**GOAL OF THE EXERCISE**
Give back the lines below exactly, but do not include any pictures.

(Saved data entries)
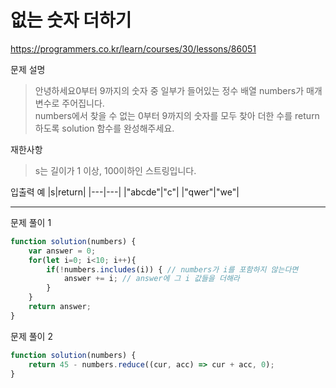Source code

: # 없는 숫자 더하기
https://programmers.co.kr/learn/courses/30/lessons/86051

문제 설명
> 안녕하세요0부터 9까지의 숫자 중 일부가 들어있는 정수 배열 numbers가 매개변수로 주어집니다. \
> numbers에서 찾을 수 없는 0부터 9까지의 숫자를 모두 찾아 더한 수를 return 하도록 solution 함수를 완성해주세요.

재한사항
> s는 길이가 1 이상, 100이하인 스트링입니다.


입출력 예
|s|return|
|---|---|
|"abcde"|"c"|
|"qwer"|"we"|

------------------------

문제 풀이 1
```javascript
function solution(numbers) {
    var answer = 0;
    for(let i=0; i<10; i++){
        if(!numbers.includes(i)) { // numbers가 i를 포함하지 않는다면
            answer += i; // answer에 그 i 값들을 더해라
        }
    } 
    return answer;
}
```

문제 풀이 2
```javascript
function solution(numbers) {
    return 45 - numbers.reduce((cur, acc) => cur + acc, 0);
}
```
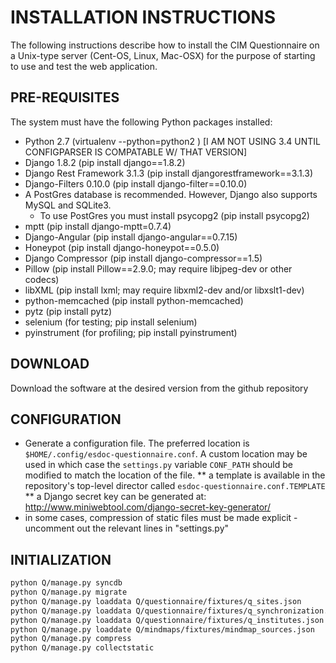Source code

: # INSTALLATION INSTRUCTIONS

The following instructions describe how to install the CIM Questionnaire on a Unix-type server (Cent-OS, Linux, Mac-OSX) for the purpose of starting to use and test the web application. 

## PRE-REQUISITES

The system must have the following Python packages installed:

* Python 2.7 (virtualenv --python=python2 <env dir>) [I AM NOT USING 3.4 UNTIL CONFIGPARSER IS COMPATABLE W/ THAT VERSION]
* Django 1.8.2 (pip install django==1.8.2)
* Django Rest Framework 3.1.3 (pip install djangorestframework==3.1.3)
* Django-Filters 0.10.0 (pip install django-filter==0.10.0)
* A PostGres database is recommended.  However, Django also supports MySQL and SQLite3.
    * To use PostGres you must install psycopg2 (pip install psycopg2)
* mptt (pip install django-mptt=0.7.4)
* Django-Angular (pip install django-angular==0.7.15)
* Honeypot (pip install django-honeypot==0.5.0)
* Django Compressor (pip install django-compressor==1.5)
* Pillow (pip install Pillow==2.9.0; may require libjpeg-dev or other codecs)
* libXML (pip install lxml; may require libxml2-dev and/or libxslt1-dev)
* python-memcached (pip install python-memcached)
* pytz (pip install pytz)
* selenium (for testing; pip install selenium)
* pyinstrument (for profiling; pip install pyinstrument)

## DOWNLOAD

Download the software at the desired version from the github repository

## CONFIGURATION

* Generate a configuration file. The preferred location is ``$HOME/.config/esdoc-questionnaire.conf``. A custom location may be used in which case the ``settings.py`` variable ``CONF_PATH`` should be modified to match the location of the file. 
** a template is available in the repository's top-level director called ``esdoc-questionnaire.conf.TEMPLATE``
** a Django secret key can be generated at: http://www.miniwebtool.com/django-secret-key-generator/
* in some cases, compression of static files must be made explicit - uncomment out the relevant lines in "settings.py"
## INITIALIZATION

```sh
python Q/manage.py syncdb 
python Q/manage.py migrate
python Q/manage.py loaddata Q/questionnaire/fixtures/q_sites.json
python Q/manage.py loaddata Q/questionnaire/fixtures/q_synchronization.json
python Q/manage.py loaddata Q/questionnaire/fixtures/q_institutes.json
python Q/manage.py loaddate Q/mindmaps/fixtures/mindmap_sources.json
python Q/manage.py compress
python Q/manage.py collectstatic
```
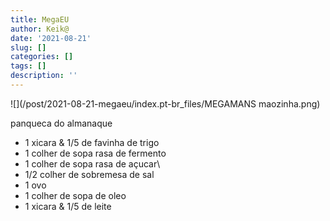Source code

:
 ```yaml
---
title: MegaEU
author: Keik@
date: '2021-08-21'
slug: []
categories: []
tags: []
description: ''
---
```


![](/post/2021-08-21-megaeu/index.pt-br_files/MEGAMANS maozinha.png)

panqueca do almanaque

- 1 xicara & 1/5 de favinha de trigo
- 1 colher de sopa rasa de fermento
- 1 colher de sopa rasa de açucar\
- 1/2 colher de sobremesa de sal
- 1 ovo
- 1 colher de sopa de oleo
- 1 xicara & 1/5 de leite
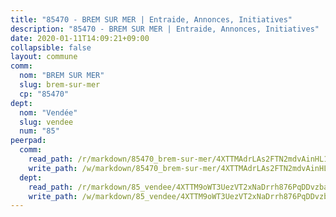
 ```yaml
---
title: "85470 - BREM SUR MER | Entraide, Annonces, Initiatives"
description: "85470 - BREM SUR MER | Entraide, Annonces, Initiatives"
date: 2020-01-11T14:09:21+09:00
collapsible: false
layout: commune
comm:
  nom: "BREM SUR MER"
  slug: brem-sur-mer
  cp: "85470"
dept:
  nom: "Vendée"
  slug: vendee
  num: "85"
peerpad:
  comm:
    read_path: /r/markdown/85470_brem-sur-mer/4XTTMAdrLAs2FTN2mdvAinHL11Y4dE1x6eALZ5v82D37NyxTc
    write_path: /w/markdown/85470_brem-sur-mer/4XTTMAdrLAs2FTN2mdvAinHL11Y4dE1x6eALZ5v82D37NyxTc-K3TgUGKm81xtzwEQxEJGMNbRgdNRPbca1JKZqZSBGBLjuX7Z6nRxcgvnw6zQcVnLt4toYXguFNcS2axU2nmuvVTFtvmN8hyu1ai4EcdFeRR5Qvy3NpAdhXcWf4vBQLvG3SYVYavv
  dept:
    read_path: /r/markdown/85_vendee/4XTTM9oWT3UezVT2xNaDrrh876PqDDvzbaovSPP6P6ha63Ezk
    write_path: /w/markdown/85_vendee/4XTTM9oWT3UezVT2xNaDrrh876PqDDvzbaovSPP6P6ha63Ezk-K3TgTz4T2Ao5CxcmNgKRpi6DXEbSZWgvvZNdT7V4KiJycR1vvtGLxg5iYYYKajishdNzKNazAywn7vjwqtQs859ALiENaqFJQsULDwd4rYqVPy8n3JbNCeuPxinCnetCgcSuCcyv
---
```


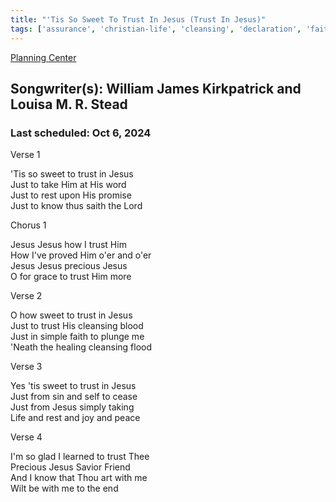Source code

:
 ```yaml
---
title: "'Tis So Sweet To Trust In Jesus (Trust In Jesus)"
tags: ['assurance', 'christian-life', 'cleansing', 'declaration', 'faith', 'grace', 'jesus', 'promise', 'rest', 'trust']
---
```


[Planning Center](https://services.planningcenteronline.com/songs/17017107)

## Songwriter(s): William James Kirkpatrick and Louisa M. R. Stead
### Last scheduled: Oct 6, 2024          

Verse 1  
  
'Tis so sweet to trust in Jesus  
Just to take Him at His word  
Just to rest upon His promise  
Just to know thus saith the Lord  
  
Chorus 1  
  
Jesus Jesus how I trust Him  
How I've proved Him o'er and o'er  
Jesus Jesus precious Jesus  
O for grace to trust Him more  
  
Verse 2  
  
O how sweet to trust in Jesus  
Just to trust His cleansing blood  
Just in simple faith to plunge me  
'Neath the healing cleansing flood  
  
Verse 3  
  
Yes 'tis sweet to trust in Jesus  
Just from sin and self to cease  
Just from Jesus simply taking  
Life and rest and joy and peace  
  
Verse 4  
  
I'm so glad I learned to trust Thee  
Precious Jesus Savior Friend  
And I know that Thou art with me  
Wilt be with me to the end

**WRITTEN REPLY**
Source code

: # 없는 숫자 더하기
https://programmers.co.kr/learn/courses/30/lessons/86051

문제 설명
> 안녕하세요0부터 9까지의 숫자 중 일부가 들어있는 정수 배열 numbers가 매개변수로 주어집니다. \
> numbers에서 찾을 수 없는 0부터 9까지의 숫자를 모두 찾아 더한 수를 return 하도록 solution 함수를 완성해주세요.

재한사항
> s는 길이가 1 이상, 100이하인 스트링입니다.


입출력 예
|s|return|
|---|---|
|"abcde"|"c"|
|"qwer"|"we"|

------------------------

문제 풀이 1
```javascript
function solution(numbers) {
    var answer = 0;
    for(let i=0; i<10; i++){
        if(!numbers.includes(i)) { // numbers가 i를 포함하지 않는다면
            answer += i; // answer에 그 i 값들을 더해라
        }
    } 
    return answer;
}
```

문제 풀이 2
```javascript
function solution(numbers) {
    return 45 - numbers.reduce((cur, acc) => cur + acc, 0);
}
```
Source code

: # INSTALLATION INSTRUCTIONS

The following instructions describe how to install the CIM Questionnaire on a Unix-type server (Cent-OS, Linux, Mac-OSX) for the purpose of starting to use and test the web application. 

## PRE-REQUISITES

The system must have the following Python packages installed:

* Python 2.7 (virtualenv --python=python2 <env dir>) [I AM NOT USING 3.4 UNTIL CONFIGPARSER IS COMPATABLE W/ THAT VERSION]
* Django 1.8.2 (pip install django==1.8.2)
* Django Rest Framework 3.1.3 (pip install djangorestframework==3.1.3)
* Django-Filters 0.10.0 (pip install django-filter==0.10.0)
* A PostGres database is recommended.  However, Django also supports MySQL and SQLite3.
    * To use PostGres you must install psycopg2 (pip install psycopg2)
* mptt (pip install django-mptt=0.7.4)
* Django-Angular (pip install django-angular==0.7.15)
* Honeypot (pip install django-honeypot==0.5.0)
* Django Compressor (pip install django-compressor==1.5)
* Pillow (pip install Pillow==2.9.0; may require libjpeg-dev or other codecs)
* libXML (pip install lxml; may require libxml2-dev and/or libxslt1-dev)
* python-memcached (pip install python-memcached)
* pytz (pip install pytz)
* selenium (for testing; pip install selenium)
* pyinstrument (for profiling; pip install pyinstrument)

## DOWNLOAD

Download the software at the desired version from the github repository

## CONFIGURATION

* Generate a configuration file. The preferred location is ``$HOME/.config/esdoc-questionnaire.conf``. A custom location may be used in which case the ``settings.py`` variable ``CONF_PATH`` should be modified to match the location of the file. 
** a template is available in the repository's top-level director called ``esdoc-questionnaire.conf.TEMPLATE``
** a Django secret key can be generated at: http://www.miniwebtool.com/django-secret-key-generator/
* in some cases, compression of static files must be made explicit - uncomment out the relevant lines in "settings.py"
## INITIALIZATION

```sh
python Q/manage.py syncdb 
python Q/manage.py migrate
python Q/manage.py loaddata Q/questionnaire/fixtures/q_sites.json
python Q/manage.py loaddata Q/questionnaire/fixtures/q_synchronization.json
python Q/manage.py loaddata Q/questionnaire/fixtures/q_institutes.json
python Q/manage.py loaddate Q/mindmaps/fixtures/mindmap_sources.json
python Q/manage.py compress
python Q/manage.py collectstatic
```
Source code

:
 ```yaml
---
title: MegaEU
author: Keik@
date: '2021-08-21'
slug: []
categories: []
tags: []
description: ''
---
```


![](/post/2021-08-21-megaeu/index.pt-br_files/MEGAMANS maozinha.png)

panqueca do almanaque

- 1 xicara & 1/5 de favinha de trigo
- 1 colher de sopa rasa de fermento
- 1 colher de sopa rasa de açucar\
- 1/2 colher de sobremesa de sal
- 1 ovo
- 1 colher de sopa de oleo
- 1 xicara & 1/5 de leite
 ```yaml
---
title: "85470 - BREM SUR MER | Entraide, Annonces, Initiatives"
description: "85470 - BREM SUR MER | Entraide, Annonces, Initiatives"
date: 2020-01-11T14:09:21+09:00
collapsible: false
layout: commune
comm:
  nom: "BREM SUR MER"
  slug: brem-sur-mer
  cp: "85470"
dept:
  nom: "Vendée"
  slug: vendee
  num: "85"
peerpad:
  comm:
    read_path: /r/markdown/85470_brem-sur-mer/4XTTMAdrLAs2FTN2mdvAinHL11Y4dE1x6eALZ5v82D37NyxTc
    write_path: /w/markdown/85470_brem-sur-mer/4XTTMAdrLAs2FTN2mdvAinHL11Y4dE1x6eALZ5v82D37NyxTc-K3TgUGKm81xtzwEQxEJGMNbRgdNRPbca1JKZqZSBGBLjuX7Z6nRxcgvnw6zQcVnLt4toYXguFNcS2axU2nmuvVTFtvmN8hyu1ai4EcdFeRR5Qvy3NpAdhXcWf4vBQLvG3SYVYavv
  dept:
    read_path: /r/markdown/85_vendee/4XTTM9oWT3UezVT2xNaDrrh876PqDDvzbaovSPP6P6ha63Ezk
    write_path: /w/markdown/85_vendee/4XTTM9oWT3UezVT2xNaDrrh876PqDDvzbaovSPP6P6ha63Ezk-K3TgTz4T2Ao5CxcmNgKRpi6DXEbSZWgvvZNdT7V4KiJycR1vvtGLxg5iYYYKajishdNzKNazAywn7vjwqtQs859ALiENaqFJQsULDwd4rYqVPy8n3JbNCeuPxinCnetCgcSuCcyv
---
```


Source code

:
 ```yaml
---
title: "'Tis So Sweet To Trust In Jesus (Trust In Jesus)"
tags: ['assurance', 'christian-life', 'cleansing', 'declaration', 'faith', 'grace', 'jesus', 'promise', 'rest', 'trust']
---
```


[Planning Center](https://services.planningcenteronline.com/songs/17017107)

## Songwriter(s): William James Kirkpatrick and Louisa M. R. Stead
### Last scheduled: Oct 6, 2024          

Verse 1  
  
'Tis so sweet to trust in Jesus  
Just to take Him at His word  
Just to rest upon His promise  
Just to know thus saith the Lord  
  
Chorus 1  
  
Jesus Jesus how I trust Him  
How I've proved Him o'er and o'er  
Jesus Jesus precious Jesus  
O for grace to trust Him more  
  
Verse 2  
  
O how sweet to trust in Jesus  
Just to trust His cleansing blood  
Just in simple faith to plunge me  
'Neath the healing cleansing flood  
  
Verse 3  
  
Yes 'tis sweet to trust in Jesus  
Just from sin and self to cease  
Just from Jesus simply taking  
Life and rest and joy and peace  
  
Verse 4  
  
I'm so glad I learned to trust Thee  
Precious Jesus Savior Friend  
And I know that Thou art with me  
Wilt be with me to the end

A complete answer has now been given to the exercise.